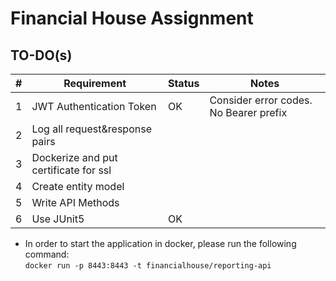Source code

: # Financial House Assignment

## TO-DO(s)
| # | Requirement                           | Status                                 |Notes                                  |
|---|---------------------------------------|----------------------------------------|---------------------------------------|
| 1 | JWT Authentication Token              | OK                                     | Consider error codes. No Bearer prefix|
| 2 | Log all request&response pairs        |                                        |                                       |
| 3 | Dockerize and put certificate for ssl |                                        |                                       |
| 4 | Create entity model                   |                                        |                                       |
| 5 | Write API Methods                     |                                        |                                       |
| 6 | Use JUnit5                            | OK                                     |                                       |

* In order to start the application in docker, please run the following command:  
   `docker run -p 8443:8443 -t financialhouse/reporting-api`  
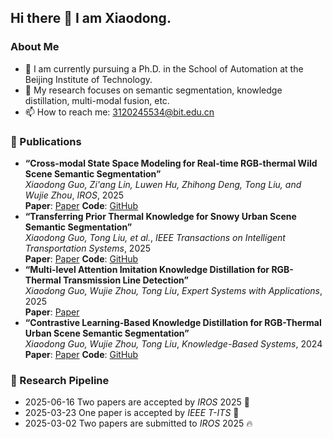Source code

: ## Hi there 👋 I am Xiaodong.
### About Me
- :school: I am currently pursuing a Ph.D. in the School of Automation at the Beijing Institute of Technology.
- :raising_hand: My research focuses on semantic segmentation, knowledge distillation, multi-modal fusion, etc.
- 📫 How to reach me: 3120245534@bit.edu.cn
### 📝 Publications
- **“Cross-modal State Space Modeling for Real-time RGB-thermal Wild Scene Semantic Segmentation”**  
  *Xiaodong Guo, Zi'ang Lin, Luwen Hu, Zhihong Deng, Tong Liu, and Wujie Zhou*, *IROS*, 2025  
  **Paper**: [Paper](https://arxiv.org/abs/2506.17869)
  **Code**: [GitHub](https://github.com/xiaodonguo/CMSSM)
- **“Transferring Prior Thermal Knowledge for Snowy Urban Scene Semantic Segmentation”**  
  *Xiaodong Guo, Tong Liu, et al.*, *IEEE Transactions on Intelligent Transportation Systems*, 2025  
  **Paper**: [Paper](https://doi.org/10.1109/TITS.2025.3555617)
  **Code**: [GitHub](https://github.com/xiaodonguo/SUS_dataset)  
- **“Multi-level Attention Imitation Knowledge Distillation for RGB-Thermal Transmission Line Detection”**  
  *Xiaodong Guo, Wujie Zhou, Tong Liu*, *Expert Systems with Applications*, 2025  
  **Paper**: [Paper](https://doi.org/10.1016/j.eswa.2024.125406)  
- **“Contrastive Learning-Based Knowledge Distillation for RGB-Thermal Urban Scene Semantic Segmentation”**  
  *Xiaodong Guo, Wujie Zhou, Tong Liu*, *Knowledge-Based Systems*, 2024  
  **Paper**: [Paper](https://doi.org/10.1016/j.knosys.2024.111588)
  **Code**: [GitHub](https://github.com/xiaodonguo/CLNet)
### 📅 Research Pipeline
- 2025-06-16 Two papers are accepted by *IROS* 2025 🎉
- 2025-03-23 One paper is accepted by *IEEE T-ITS* 🎉
- 2025-03-02 Two papers are submitted to *IROS* 2025 :fire:
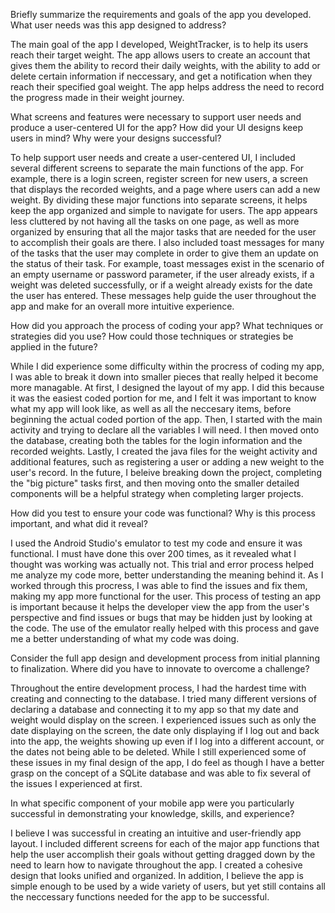 Briefly summarize the requirements and goals of the app you developed. What user needs was this app designed to address?

The main goal of the app I developed, WeightTracker, is to help its users reach their target weight. The app allows users to create an account that gives them the ability to record their daily
weights, with the ability to add or delete certain information if neccessary, and get a notification when they reach their specified goal weight. The app helps address the need
to record the progress made in their weight journey.


What screens and features were necessary to support user needs and produce a user-centered UI for the app? How did your UI designs keep users in mind? Why were your designs successful?

To help support user needs and create a user-centered UI, I included several different screens to separate the main functions of the app. For example, there is a login screen,
register screen for new users, a screen that displays the recorded weights, and a page where users can add a new weight. By dividing these major functions into separate screens,
it helps keep the app organized and simple to navigate for users. The app appears less cluttered by not having all the tasks on one page, as well as more organized by ensuring that 
all the major tasks that are needed for the user to accomplish their goals are there. I also included toast messages for many of the tasks that the user may complete in order to
give them an update on the status of their task. For example, toast messages exist in the scenario of an empty username or password parameter, if the user already exists, if a
weight was deleted successfully, or if a weight already exists for the date the user has entered. These messages help guide the user throughout the app and make for an overall
more intuitive experience. 


How did you approach the process of coding your app? What techniques or strategies did you use? How could those techniques or strategies be applied in the future?

While I did experience some difficulty within the procress of coding my app, I was able to break it down into smaller pieces that really helped it become more managable. At
first, I designed the layout of my app. I did this because it was the easiest coded portion for me, and I felt it was important to know what my app will look like, as well as
all the neccesary items, before beginning the actual coded portion of the app. Then, I started with the main activity and trying to declare all the variables I will need. 
I then moved onto the database, creating both the tables for the login information and the recorded weights. Lastly, I created the java files for the weight activity and 
additional features, such as registering a user or adding a new weight to the user's record. In the future, I beleive breaking down the project, completing the "big picture"
tasks first, and then moving onto the smaller detailed components will be a helpful strategy when completing larger projects.


How did you test to ensure your code was functional? Why is this process important, and what did it reveal?

I used the Android Studio's emulator to test my code and ensure it was functional. I must have done this over 200 times, as it revealed what I thought was working was 
actually not. This trial and error process helped me analyze my code more, better understanding the meaning behind it. As I worked through this procress, I was able
to find the issues and fix them, making my app more functional for the user. This process of testing an app is important because it helps the developer view the app
from the user's perspective and find issues or bugs that may be hidden just by looking at the code. The use of the emulator really helped with this process and gave me
a better understanding of what my code was doing.


Consider the full app design and development process from initial planning to finalization. Where did you have to innovate to overcome a challenge?

Throughout the entire development process, I had the hardest time with creating and connecting to the database. I tried many different versions of declaring a database and
connecting it to my app so that my date and weight would display on the screen. I experienced issues such as only the date displaying on the screen, the date only displaying
if I log out and back into the app, the weights showing up even if I log into a different account, or the dates not being able to be deleted. While I still experienced
some of these issues in my final design of the app, I do feel as though I have a better grasp on the concept of a SQLite database and was able to fix several of the issues
I experienced at first. 


In what specific component of your mobile app were you particularly successful in demonstrating your knowledge, skills, and experience?

I believe I was successful in creating an intuitive and user-friendly app layout. I included different screens for each of the major app functions that help the user accomplish
their goals without getting dragged down by the need to learn how to navigate throughout the app. I created a cohesive design that looks unified and organized. In addition, I 
believe the app is simple enough to be used by a wide variety of users, but yet still contains all the neccessary functions needed for the app to be successful.

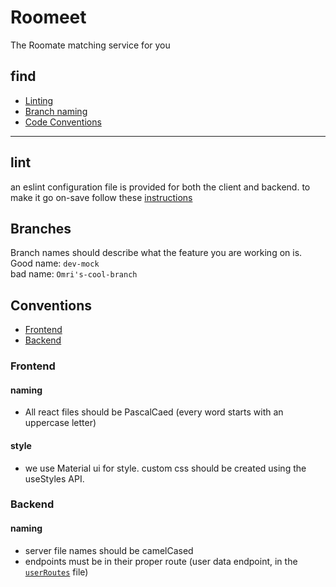 # Roomeet
The Roomate matching service for you
## find
- [Linting](#lint)
- [Branch naming](#Branches)
- [Code Conventions](#Conventions)  

---
## lint
an eslint configuration file is provided for both the client and backend. to make it go on-save follow these [instructions](https://www.digitalocean.com/community/tutorials/workflow-auto-eslinting)
## Branches
Branch names should describe what the feature you are working on is.
Good name: `dev-mock`  
bad name: `Omri's-cool-branch`

## Conventions
- [Frontend](#Frontend)
- [Backend](#Backend)
### Frontend
#### naming
- All react files should be PascalCaed (every word starts with an uppercase letter)
#### style
- we use Material ui for style. custom css should be created using the useStyles API.
### Backend
#### naming
- server file names should be camelCased
- endpoints must be in their proper route (user data endpoint, in the [`userRoutes`](server/src/api/v1/userRoutes.ts) file)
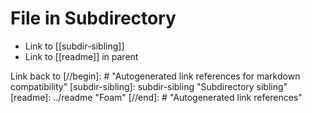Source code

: # File in Subdirectory

- Link to [[subdir-sibling]]
- Link to [[readme]] in parent

Link back to
[//begin]: # "Autogenerated link references for markdown compatibility"
[subdir-sibling]: subdir-sibling "Subdirectory sibling"
[readme]: ../readme "Foam"
[//end]: # "Autogenerated link references"
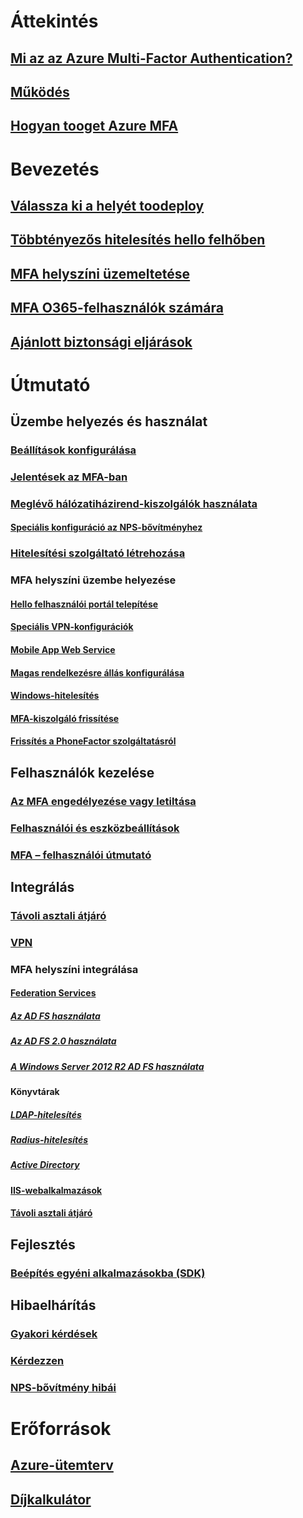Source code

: # Áttekintés
## [Mi az az Azure Multi-Factor Authentication?](multi-factor-authentication.md)
## [Működés](multi-factor-authentication-how-it-works.md)
## [Hogyan tooget Azure MFA](multi-factor-authentication-versions-plans.md)

# Bevezetés
## [Válassza ki a helyét toodeploy](multi-factor-authentication-get-started.md)
## [Többtényezős hitelesítés hello felhőben](multi-factor-authentication-get-started-cloud.md)
## [MFA helyszíni üzemeltetése](multi-factor-authentication-get-started-server.md)
## [MFA O365-felhasználók számára](https://support.office.com/article/Plan-for-multi-factor-authentication-for-Office-365-Deployments-043807b2-21db-4d5c-b430-c8a6dee0e6ba)
## [Ajánlott biztonsági eljárások](multi-factor-authentication-security-best-practices.md)

# Útmutató
## Üzembe helyezés és használat
### [Beállítások konfigurálása](multi-factor-authentication-whats-next.md)
### [Jelentések az MFA-ban](multi-factor-authentication-manage-reports.md)
### [Meglévő hálózatiházirend-kiszolgálók használata](multi-factor-authentication-nps-extension.md)
#### [Speciális konfiguráció az NPS-bővítményhez](nps-extension-advanced-configuration.md)
### [Hitelesítési szolgáltató létrehozása](multi-factor-authentication-get-started-auth-provider.md)
### MFA helyszíni üzembe helyezése
#### [Hello felhasználói portál telepítése](multi-factor-authentication-get-started-portal.md)
#### [Speciális VPN-konfigurációk](multi-factor-authentication-advanced-vpn-configurations.md)
#### [Mobile App Web Service](multi-factor-authentication-get-started-server-webservice.md)
#### [Magas rendelkezésre állás konfigurálása](mfa-server-high-availability.md)
#### [Windows-hitelesítés](multi-factor-authentication-get-started-server-windows.md)
#### [MFA-kiszolgáló frissítése](multi-factor-authentication-server-upgrade.md)
#### [Frissítés a PhoneFactor szolgáltatásról](multi-factor-authentication-get-started-server-upgrade.md)

## Felhasználók kezelése
### [Az MFA engedélyezése vagy letiltása](multi-factor-authentication-get-started-user-states.md)
### [Felhasználói és eszközbeállítások](multi-factor-authentication-manage-users-and-devices.md)
### [MFA – felhasználói útmutató](./end-user/multi-factor-authentication-end-user.md)

## Integrálás
### [Távoli asztali átjáró](nps-extension-remote-desktop-gateway.md)
### [VPN](nps-extension-vpn.md)
### MFA helyszíni integrálása
#### [Federation Services](multi-factor-authentication-get-started-adfs.md)
##### [Az AD FS használata](multi-factor-authentication-get-started-adfs-cloud.md)
##### [Az AD FS 2.0 használata](multi-factor-authentication-get-started-adfs-adfs2.md)
##### [A Windows Server 2012 R2 AD FS használata](multi-factor-authentication-get-started-adfs-w2k12.md)
#### Könyvtárak
##### [LDAP-hitelesítés](multi-factor-authentication-get-started-server-ldap.md)
##### [Radius-hitelesítés](multi-factor-authentication-get-started-server-radius.md)
##### [Active Directory](multi-factor-authentication-get-started-server-dirint.md)
#### [IIS-webalkalmazások](multi-factor-authentication-get-started-server-iis.md)
#### [Távoli asztali átjáró](multi-factor-authentication-get-started-server-rdg.md)

## Fejlesztés
### [Beépítés egyéni alkalmazásokba (SDK)](multi-factor-authentication-sdk.md)

## Hibaelhárítás
### [Gyakori kérdések](multi-factor-authentication-faq.md)
### [Kérdezzen](https://social.msdn.microsoft.com/Forums/newthread?category=windowsazureplatform&forum=windowsazureactiveauthentication&prof=required)
### [NPS-bővítmény hibái](multi-factor-authentication-nps-errors.md)

# Erőforrások
## [Azure-ütemterv](https://azure.microsoft.com/roadmap/?category=security-identity)
## [Díjkalkulátor](https://azure.microsoft.com/pricing/calculator/)
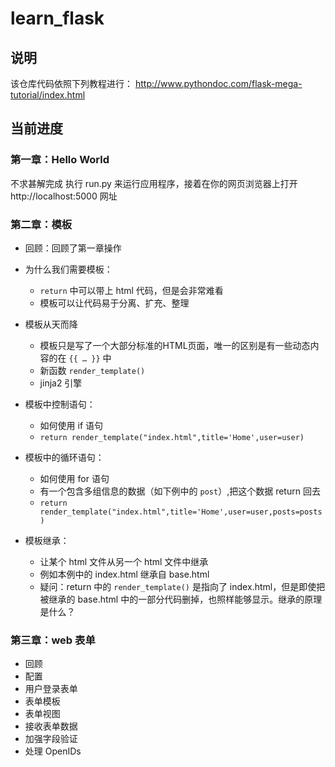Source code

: # learn_flask

## 说明

该仓库代码依照下列教程进行：
http://www.pythondoc.com/flask-mega-tutorial/index.html



## 当前进度

### 第一章：Hello World

不求甚解完成
执行 run.py 来运行应用程序，接着在你的网页浏览器上打开 http://localhost:5000 网址



### 第二章：模板

- 回顾：回顾了第一章操作

- 为什么我们需要模板：
  - `return` 中可以带上 html 代码，但是会非常难看
  - 模板可以让代码易于分离、扩充、整理

- 模板从天而降
  - 模板只是写了一个大部分标准的HTML页面，唯一的区别是有一些动态内容的在 `{{ … }}` 中
  - 新函数 `render_template()`
  - jinja2 引擎

- 模板中控制语句：
  - 如何使用 if 语句
  - `return render_template("index.html",title='Home',user=user)`
- 模板中的循环语句：
  - 如何使用 for 语句
  - 有一个包含多组信息的数据（如下例中的 `post`）,把这个数据 return 回去
  - `return render_template("index.html",title='Home',user=user,posts=posts)`
- 模板继承：
  - 让某个 html 文件从另一个 html 文件中继承
  - 例如本例中的 index.html 继承自 base.html
  - 疑问：return 中的 `render_template()` 是指向了 index.html，但是即使把被继承的 base.html 中的一部分代码删掉，也照样能够显示。继承的原理是什么？



### 第三章：web 表单

- 回顾
- 配置
- 用户登录表单
- 表单模板
- 表单视图
- 接收表单数据
- 加强字段验证
- 处理 OpenIDs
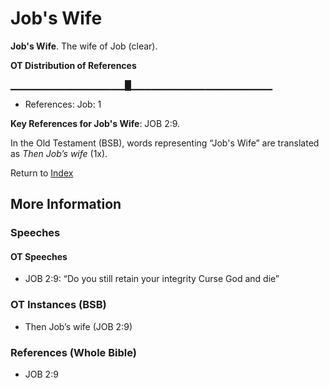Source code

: # Job's Wife
**Job's Wife**. 
The wife of Job (clear). 


**OT Distribution of References**

▁▁▁▁▁▁▁▁▁▁▁▁▁▁▁▁▁█▁▁▁▁▁▁▁▁▁▁▁▁▁▁▁▁▁▁▁▁▁
* References: Job: 1



**Key References for Job's Wife**: 
JOB 2:9. 


In the Old Testament (BSB), words representing “Job's Wife” are translated as 
*Then Job’s wife* (1x). 




Return to [Index](00-Index.md)

## More Information

### Speeches

#### OT Speeches

* JOB 2:9: “Do you still retain your integrity Curse God and die”

### OT Instances (BSB)

* Then Job’s wife (JOB 2:9)



### References (Whole Bible)

* JOB 2:9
·····
> Task description
Show every line from the entries above in which the word "some" appears.

> Solved exercise
While I did experience some difficulty within the procress of coding my app, I was able to break it down into smaller pieces that really helped it become more managable. At
some of these issues in my final design of the app, I do feel as though I have a better grasp on the concept of a SQLite database and was able to fix several of the issues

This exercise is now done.